Towns throughout the valley are also back to presenting live events. The Town of Yountville hosts free summertime Sunday evening concerts at the town’s Veterans Park with artists and bands such as Roem Baur, Fog City Swampers, Buck Nickels & Loose Change, Steel Jam and Monica & Chad scheduled, along with a rotating food truck for hungry concert goers each week.

The St. Helena Summer Concert Series is set for the last four Thursdays of this month up valley at Lyman Park, and they too are free.

Cameo Cinema, the darling, antique movie house which is also in St. Helena, has reopened, as well as created a drive-in theater movie experience at Charles Krug Winery — and here’s to that winery for so nicely partnering with small, intimate venues to make entertainment available and accessible for so many outdoors.

A new form of entertainment for locals that surprisingly opened during the pandemic, is Ace & Vine, a luxury dining and gaming location on the Napa River. An expansive outdoor deck is ideal for safely socializing, several large screens are placed throughout the venue to track sporting events, and a lively card room is positioned at one end of the establishment. Other than players intent upon winning in that one room, it does not feel like a casino at all.
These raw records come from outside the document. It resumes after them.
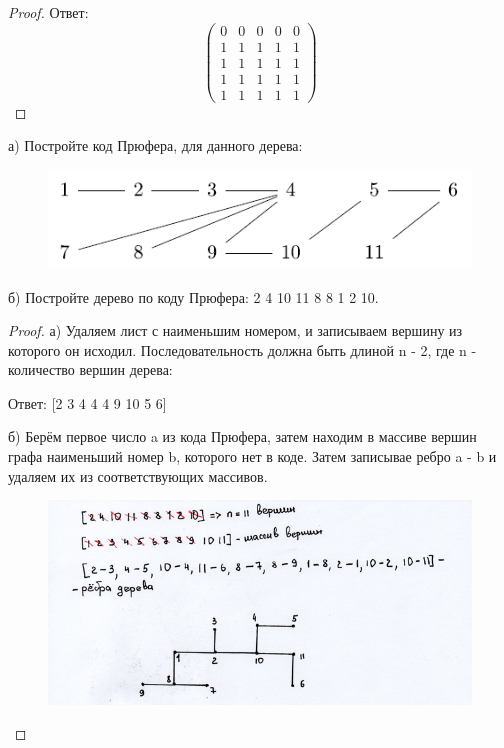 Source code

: \begin{proof}
 Ответ:
 \[\begin{pmatrix}
        0 & 0 & 0 & 0 & 0\\
        1 & 1 & 1 & 1 & 1\\
        1 & 1 & 1 & 1 & 1\\
        1 & 1 & 1 & 1 & 1\\
        1 & 1 & 1 & 1 & 1
    \end{pmatrix}\]
\end{proof}

\begin{problem}[4]
	а) Постройте код Прюфера, для данного дерева:
 
    \begin{figure}[h]
     \centering
     \includegraphics[width=0.5\linewidth]{pics/4thGraph.png}
     \label{fig:dm}
    \end{figure}

    б) Постройте дерево по коду Прюфера: 2 4 10 11 8 8 1 2 10.
\end{problem}

\begin{proof}
    а) Удаляем лист с наименьшим номером, и записываем вершину из которого он исходил. Последовательность должна быть длиной n - 2, где n - количество вершин дерева:
   
    Ответ: [2 3 4 4 4 9 10 5 6]

    б) Берём первое число a из кода Прюфера, затем находим в массиве вершин графа наименьший номер b, которого нет в коде. Затем записывае ребро a - b и удаляем их из соответствующих массивов.

    \begin{figure}[h]
     \centering
     \includegraphics[width=0.7\linewidth]{pics/4thBsolution.png}
     \label{fig:dm}
    \end{figure}
    
\end{proof}


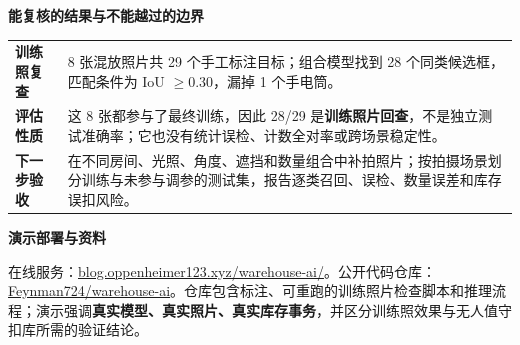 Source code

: \documentclass[UTF8,fontset=none,11pt,a4paper]{ctexart}
\newcommand{\smalllabel}[1]{{\footnotesize\bfseries\color{forest}#1}}
\begin{document}
\vspace{5mm}
\smalllabel{能复核的结果与不能越过的边界}\par\vspace{2mm}
\begin{tabularx}{\linewidth}{@{}>{\bfseries}p{31mm}X@{}}
\color{forest}训练照复查 & 8 张混放照片共 29 个手工标注目标；组合模型找到 28 个同类候选框，匹配条件为 IoU $\geq 0.30$，漏掉 1 个手电筒。\\
\color{forest}评估性质 & 这 8 张都参与了最终训练，因此 28/29 是\textbf{训练照片回查}，不是独立测试准确率；它也没有统计误检、计数全对率或跨场景稳定性。\\
\color{forest}下一步验收 & 在不同房间、光照、角度、遮挡和数量组合中补拍照片；按拍摄场景划分训练与未参与调参的测试集，报告逐类召回、误检、数量误差和库存误扣风险。\\
\end{tabularx}

\vspace{5mm}
\begin{softbox}
\smalllabel{演示部署与资料}\par\vspace{2mm}
{\small 在线服务：\href{https://blog.oppenheimer123.xyz/warehouse-ai/}{blog.oppenheimer123.xyz/warehouse-ai/}。公开代码仓库：\href{https://github.com/Feynman724/warehouse-ai}{Feynman724/warehouse-ai}。仓库包含标注、可重跑的训练照片检查脚本和推理流程；演示强调\textbf{真实模型、真实照片、真实库存事务}，并区分训练照效果与无人值守扣库所需的验证结论。}
\end{softbox}
\end{document}
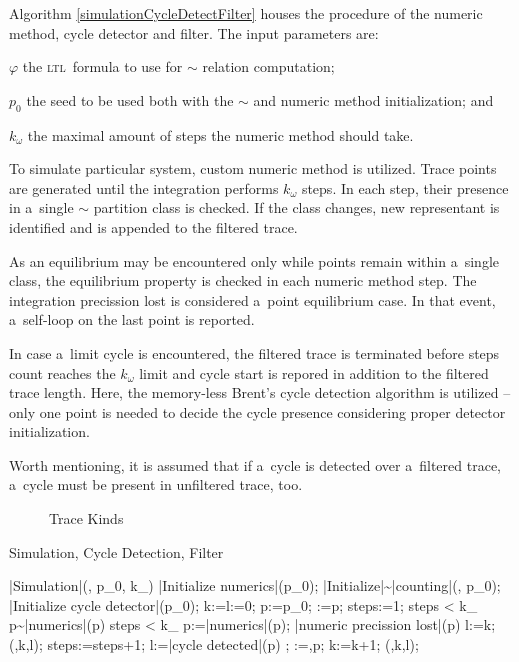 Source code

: \documentclass[12pt,oneside,draft]{fithesis}
\newcommand{\ltl}{\textsc{ltl}~}
\begin{document}
Algorithm \ref{simulationCycleDetectFilter} houses the procedure of
the numeric method, cycle detector and filter. The input parameters are:
\begin{inparaenum}
	\item{$\varphi$} the \ltl formula to use for $\sim$ relation
		computation;
	\item{$p_0$} the seed to be used both with the $\sim$ and numeric
		method initialization; and
	\item{$k_{\omega}$} the maximal amount of steps the numeric method
		should take.
\end{inparaenum}

To simulate particular system, custom numeric method is utilized.
Trace points are generated until the integration performs $k_{\omega}$
steps. In each step, their presence in a~single $\sim$ partition class
is checked. If the class changes, new representant is identified
and is appended to the filtered trace.

As an equilibrium may be encountered only while points remain within
a~single class, the equilibrium property is checked in each numeric
method step. The integration precission lost is considered a~point
equilibrium case. In that event, a~self-loop on the last point is
reported.

In case a~limit cycle is encountered, the filtered trace is terminated
before steps count reaches the $k_{\omega}$ limit and cycle start is
repored in addition to the filtered trace length. Here, the memory-less
Brent's cycle detection algorithm is utilized\cite{wloop,brent}
-- only one point is needed to decide the cycle presence considering
proper detector initialization.

Worth mentioning, it is assumed that if a~cycle is detected over
a~filtered trace, a~cycle must be present in unfiltered trace, too.

\begin{figure}
\label{fig:trace:kinds}
\caption{Trace Kinds}
\end{figure}


\begin{algorithm}
	\caption{Simulation, Cycle Detection, Filter}
	\label{simulationCycleDetectFilter}
	\begin{program}
			\PROC |Simulation|(\varphi, p_0, k_{\omega}) \BODY
			|Initialize numerics|(p_0);
			|Initialize|\sim|counting|(\varphi, p_0);
			|Initialize cycle detector|(p_0);
			k:=l:=0;
			p:=p_0;
			\tilde{\pi}:=p;
			steps:=1;
			\WHILE steps < k_{\omega}
			\DO
				\WHILE p\sim|numerics|(p) \wedge steps < k_{\omega}
				\DO
					p:=|numerics|(p);
					\IF |numeric precission lost|(p)
					\THEN
						l:=k;
						(\tilde{\pi},k,l);
					\FI
					steps:=steps+1;
				\OD
				\IF l:=|cycle detected|(p)
				\THEN
					;
				\FI
				\tilde{\pi}:=\tilde{\pi},p;
				k:=k+1;\rcomment{new representant}
			\OD
			(\tilde{\pi},k,l);
			\ENDPROC
	\end{program}
\end{algorithm}
\end{document}
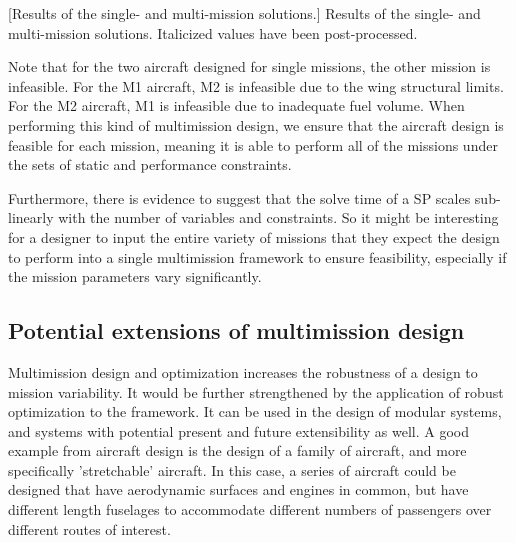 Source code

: \begin{center}
    [Results of the single- and multi-mission solutions.] {Results of the single-
    and multi-mission solutions. Italicized values have been post-processed.}
    
    \label{t:mmoutputs}
\end{center}

Note that for the two aircraft designed for single missions, the other mission is infeasible. For the M1 aircraft,
M2 is infeasible due to the wing structural limits. For the M2 aircraft, M1 is infeasible due to inadequate
fuel volume. When performing this kind of multimission design, we ensure that the aircraft design is
feasible for each mission,
meaning it is able to perform all of the missions under the sets of static and performance constraints.

Furthermore, there is evidence to suggest that the solve time of a \gls{SP} scales sub-linearly with the number of
variables and constraints. So it might be interesting for a designer to input the entire variety of missions that
they expect the design to perform into a single multimission framework to ensure feasibility, especially if the
mission parameters vary significantly.

\subsection{Potential extensions of multimission design}

Multimission design and optimization increases the robustness of a design to mission variability.
It would be further strengthened by the application of robust optimization to the framework. It can be used in the design
of modular systems, and systems with potential present and future extensibility as well.
A good example from aircraft design
is the design of a family of aircraft, and more specifically 'stretchable' aircraft. In
this case, a series of aircraft could be designed that have aerodynamic surfaces and engines
in common, but have different length fuselages to accommodate different numbers of passengers over different
routes of interest.

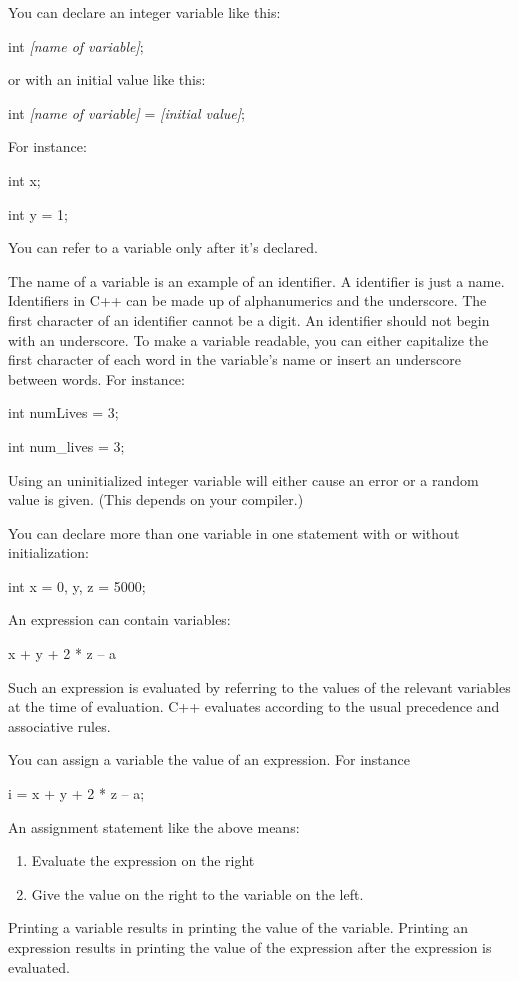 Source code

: \documentclass[
]{article}
\providecommand{\tightlist}{%
  \setlength{\itemsep}{0pt}\setlength{\parskip}{0pt}}
\begin{document}
You can declare an integer variable like this:

int\emph{ {[}name of variable{]}};

or with an initial value like this:

int\emph{ {[}name of variable{]}} = \emph{{[}initial value{]}};

For instance:

int x;

int y = 1;

You can refer to a variable only after it's declared.

The name of a variable is an example of an identifier. A identifier is
just a name. Identifiers in C++ can be made up of alphanumerics and the
underscore. The first character of an identifier cannot be a digit. An
identifier should not begin with an underscore. To make a variable
readable, you can either capitalize the first character of each word in
the variable's name or insert an underscore between words. For instance:

int numLives = 3;

int num\_lives = 3;

Using an uninitialized integer variable will either cause an error or a
random value is given. (This depends on your compiler.)

You can declare more than one variable in one statement with or without
initialization:

int x = 0, y, z = 5000;

An expression can contain variables:

x + y + 2 * z -- a

Such an expression is evaluated by referring to the values of the
relevant variables at the time of evaluation. C++ evaluates according to
the usual precedence and associative rules.

You can assign a variable the value of an expression. For instance

i = x + y + 2 * z -- a;

An assignment statement like the above means:

\begin{enumerate}
\def\labelenumi{\arabic{enumi}.}
\tightlist
\item
  Evaluate the expression on the right
\item
  Give the value on the right to the variable on the left.
\end{enumerate}

Printing a variable results in printing the value of the variable.
Printing an expression results in printing the value of the expression
after the expression is evaluated.
\end{document}
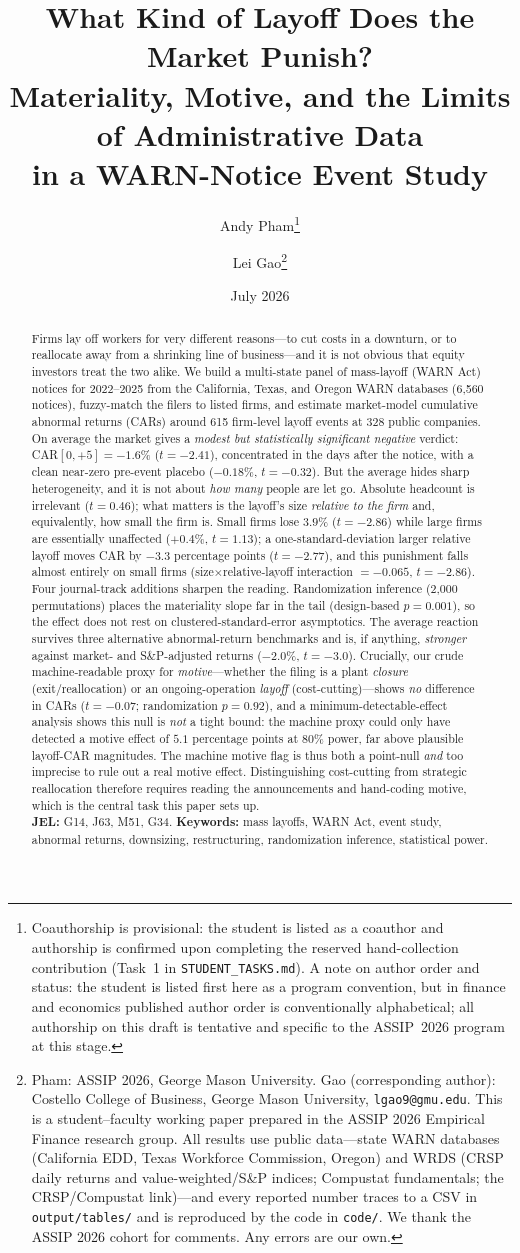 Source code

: \documentclass[12pt]{article}
\title{\textbf{What Kind of Layoff Does the Market Punish?\\
Materiality, Motive, and the Limits of Administrative Data\\
in a WARN-Notice Event Study}}
\author{Andy Pham\thanks{Coauthorship is provisional: the student is listed as a coauthor and authorship is confirmed upon completing the reserved hand-collection contribution (Task~1 in \texttt{STUDENT\_TASKS.md}). A note on author order and status: the student is listed first here as a program convention, but in finance and economics published author order is conventionally alphabetical; all authorship on this draft is tentative and specific to the ASSIP~2026 program at this stage.} \and Lei Gao\thanks{Pham: ASSIP 2026, George Mason University.
Gao (corresponding author): Costello College of Business, George Mason University,
\texttt{lgao9@gmu.edu}. This is a student--faculty working paper prepared in the
ASSIP 2026 Empirical Finance research group. All results use public data---state
WARN databases (California EDD, Texas Workforce Commission, Oregon) and WRDS
(CRSP daily returns and value-weighted/S\&P indices; Compustat fundamentals;
the CRSP/Compustat link)---and every reported number traces to a CSV in
\texttt{output/tables/} and is reproduced by the code in \texttt{code/}. We thank
the ASSIP 2026 cohort for comments. Any errors are our own.}}
\date{July 2026}
\begin{document}
\maketitle

\begin{abstract}
\noindent Firms lay off workers for very different reasons---to cut costs in a
downturn, or to reallocate away from a shrinking line of business---and it is not
obvious that equity investors treat the two alike. We build a multi-state panel
of mass-layoff (WARN Act) notices for 2022--2025 from the California, Texas, and
Oregon WARN databases (6{,}560 notices), fuzzy-match the filers to listed firms,
and estimate market-model cumulative abnormal returns (CARs) around 615
firm-level layoff events at 328 public companies. On average the market gives a
\emph{modest but statistically significant negative} verdict: CAR$[0,+5]=-1.6\%$
($t=-2.41$), concentrated in the days after the notice, with a clean near-zero
pre-event placebo ($-0.18\%$, $t=-0.32$). But the average hides sharp
heterogeneity, and it is not about \emph{how many} people are let go. Absolute
headcount is irrelevant ($t=0.46$); what matters is the layoff's size
\emph{relative to the firm} and, equivalently, how small the firm is. Small firms
lose $3.9\%$ ($t=-2.86$) while large firms are essentially unaffected ($+0.4\%$,
$t=1.13$); a one-standard-deviation larger relative layoff moves CAR by
$-3.3$ percentage points ($t=-2.77$), and this punishment falls almost entirely
on small firms (size$\times$relative-layoff interaction $=-0.065$, $t=-2.86$).
Four journal-track additions sharpen the reading. Randomization inference
(2{,}000 permutations) places the materiality slope far in the tail (design-based
$p=0.001$), so the effect does not rest on clustered-standard-error asymptotics.
The average reaction survives three alternative abnormal-return benchmarks and is,
if anything, \emph{stronger} against market- and S\&P-adjusted returns
($-2.0\%$, $t=-3.0$). Crucially, our crude machine-readable proxy for
\emph{motive}---whether the filing is a plant \emph{closure} (exit/reallocation)
or an ongoing-operation \emph{layoff} (cost-cutting)---shows \emph{no} difference
in CARs ($t=-0.07$; randomization $p=0.92$), and a minimum-detectable-effect
analysis shows this null is \emph{not} a tight bound: the machine proxy could only
have detected a motive effect of $5.1$ percentage points at 80\% power, far above
plausible layoff-CAR magnitudes. The machine motive flag is thus both a point-null
\emph{and} too imprecise to rule out a real motive effect. Distinguishing
cost-cutting from strategic reallocation therefore requires reading the
announcements and hand-coding motive, which is the central task this paper sets
up. \\[4pt]
\noindent\textbf{JEL:} G14, J63, M51, G34. \quad
\textbf{Keywords:} mass layoffs, WARN Act, event study, abnormal returns,
downsizing, restructuring, randomization inference, statistical power.
\end{abstract}
\end{document}

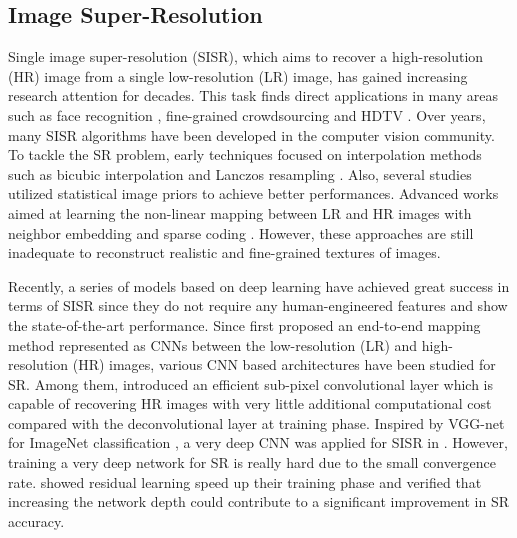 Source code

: \subsection{Image Super-Resolution}\label{sec:SISR}
Single image super-resolution (SISR), which aims to recover a high-resolution (HR) image from a single low-resolution (LR) image, has gained increasing research attention for decades. This task finds direct applications in many areas such as face recognition \cite{gunturk2003eigenface}, fine-grained crowdsourcing \cite{thornton2006sub} and HDTV \cite{park2003super}. Over years, many SISR algorithms have been developed in the computer vision community. To tackle the SR problem, early techniques focused on interpolation methods such as bicubic interpolation and Lanczos resampling \cite{duchon1979lanczos}. Also, several studies utilized statistical image priors \cite{sun2008image, tai2010super} to achieve better performances. Advanced works aimed at learning the non-linear mapping between LR and HR images with neighbor embedding \cite{chang2004super} and sparse coding \cite{yang2010image,timofte2014a}. However, these approaches are still inadequate to reconstruct realistic and fine-grained textures of images.

Recently, a series of models based on deep learning have achieved great success in terms of SISR since they do not require any human-engineered features and show the state-of-the-art performance. Since \citeauthor{dong2016srcnn} \cite{dong2016srcnn} first proposed an end-to-end mapping method represented as CNNs between the low-resolution (LR) and high-resolution (HR) images, various CNN based architectures have been studied for SR. Among them, \citeauthor{shi2016espcn} \cite{shi2016espcn} introduced an efficient sub-pixel convolutional layer which is capable of recovering HR images with very little additional computational cost compared with the deconvolutional layer at training phase. Inspired by VGG-net for ImageNet classification \cite{simonyan2014vgg}, a very deep CNN was applied for SISR in \cite{kim2016vdsr}. However, training a very deep network for SR is really hard due to the small convergence rate. \citeauthor{kim2016vdsr} \cite{kim2016vdsr} showed residual learning speed up their training phase and verified that increasing the network depth could contribute to a significant improvement in SR accuracy.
Uptown Theatre recently announced new and rescheduled shows beginning in August including Big Bad Voodoo Daddy, John Hiatt & The Jerry Douglas Band, Nikki Glaser, Felipe Esparza, Buddy Guy with Ally Venable, Michael W. Smith, The Beach Boys and Judy Collins.

The Oxbow RiverStage concert series, related to Blue Note Entertainment, also begins in August, with acts including Mt. Joy and Trampled by Turtles, Billy Idol, Brett Dennen, Widespread Panic, Rodrigo y Gabriela, Death Cab for Cutie, Gary Clark Jr., Herbie Hancock and STS9.

Blue Note Napa at Charles Krug, as earlier mentioned, lists Tony! Toni! Toné!, Kenny G., Mama Said, KT Tunstall, Taj Mahal, Dave Koz and Friends and Jimmy Eat World as scheduled upcoming events.

Finally, the granddaddy, or perhaps the grandchild of all live events in Napa, BottleRock, returns for a Labor Day Weekend run in September. In the future, this festival known as the “First Taste of Summer” will again be held on Memorial Day Weekend. Headliners this year include Stevie Nicks, Guns N’ Roses, Foo Fighters, Brandi Carlile, Maren Morris, Miley Cyrus and Megan Thee Stallion.

I cannot wait to get a taste of summer at every one of these nearby events and venues. Like me, you too may be looking forward to having your heart and soul revived through seeing each other, while supporting the arts through live music and entertainment.

“I am looking forward to all of the outdoor activities that allow our community to reconnect, celebrate and renew, especially live music as it is incredibly restorative and healing,” Saunders concluded,

“Add to that, reconnecting with friends and neighbors that have been sheltering in place, means that these in-person experiences strengthen and heal ourselves and our extended family of the Napa community. A smile, a high-five, a toast of Sauvignon Blanc, we’ve all been through a lot in the last year and now we can reconnect and celebrate.”